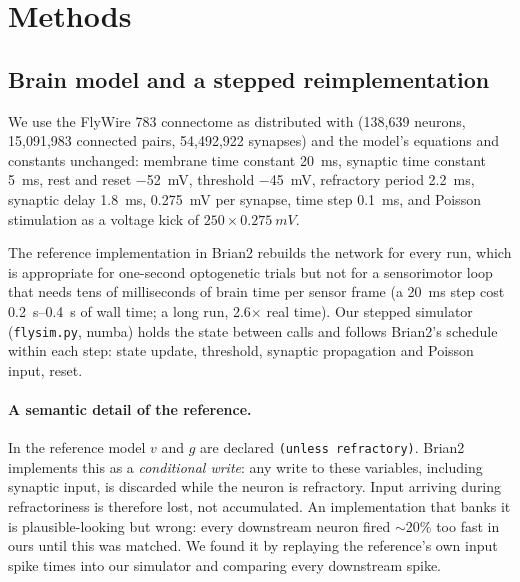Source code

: \documentclass[10pt,a4paper]{article}
\begin{document}
\section{Methods}

\subsection{Brain model and a stepped reimplementation}

We use the FlyWire 783 connectome as distributed with \cite{shiu2024} (138{,}639 neurons, 15{,}091{,}983
connected pairs, 54{,}492{,}922 synapses) and the model's equations and constants unchanged: membrane
time constant \SI{20}{ms}, synaptic time constant \SI{5}{ms}, rest and reset \SI{-52}{mV}, threshold
\SI{-45}{mV}, refractory period \SI{2.2}{ms}, synaptic delay \SI{1.8}{ms}, \SI{0.275}{mV} per synapse,
time step \SI{0.1}{ms}, and Poisson stimulation as a voltage kick of $250 \times \SI{0.275}{mV}$.

The reference implementation in Brian2 \cite{stimberg2019} rebuilds the network for every run, which is
appropriate for one-second optogenetic trials but not for a sensorimotor loop that needs tens of
milliseconds of brain time per sensor frame (a \SI{20}{ms} step cost \SIrange{0.2}{0.4}{s} of wall time;
a long run, 2.6$\times$ real time). Our stepped simulator (\texttt{flysim.py}, numba) holds the state
between calls and follows Brian2's schedule within each step: state update, threshold, synaptic
propagation and Poisson input, reset.

\paragraph{A semantic detail of the reference.} In the reference model $v$ and $g$ are declared
\texttt{(unless refractory)}. Brian2 implements this as a \emph{conditional write}: any write to these
variables, including synaptic input, is discarded while the neuron is refractory. Input arriving during
refractoriness is therefore lost, not accumulated. An implementation that banks it is plausible-looking
but wrong: every downstream neuron fired $\sim$20\% too fast in ours until this was matched. We found it by
replaying the reference's own input spike times into our simulator and comparing every downstream spike.
\end{document}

★ ★ ★

-- YOUR GOAL --
Return, unchanged, each line from the line containing "between calls and" through the last line of the material.

-- RESPONSE --
between calls and follows Brian2's schedule within each step: state update, threshold, synaptic
propagation and Poisson input, reset.

\paragraph{A semantic detail of the reference.} In the reference model $v$ and $g$ are declared
\texttt{(unless refractory)}. Brian2 implements this as a \emph{conditional write}: any write to these
variables, including synaptic input, is discarded while the neuron is refractory. Input arriving during
refractoriness is therefore lost, not accumulated. An implementation that banks it is plausible-looking
but wrong: every downstream neuron fired $\sim$20\% too fast in ours until this was matched. We found it by
replaying the reference's own input spike times into our simulator and comparing every downstream spike.
\end{document}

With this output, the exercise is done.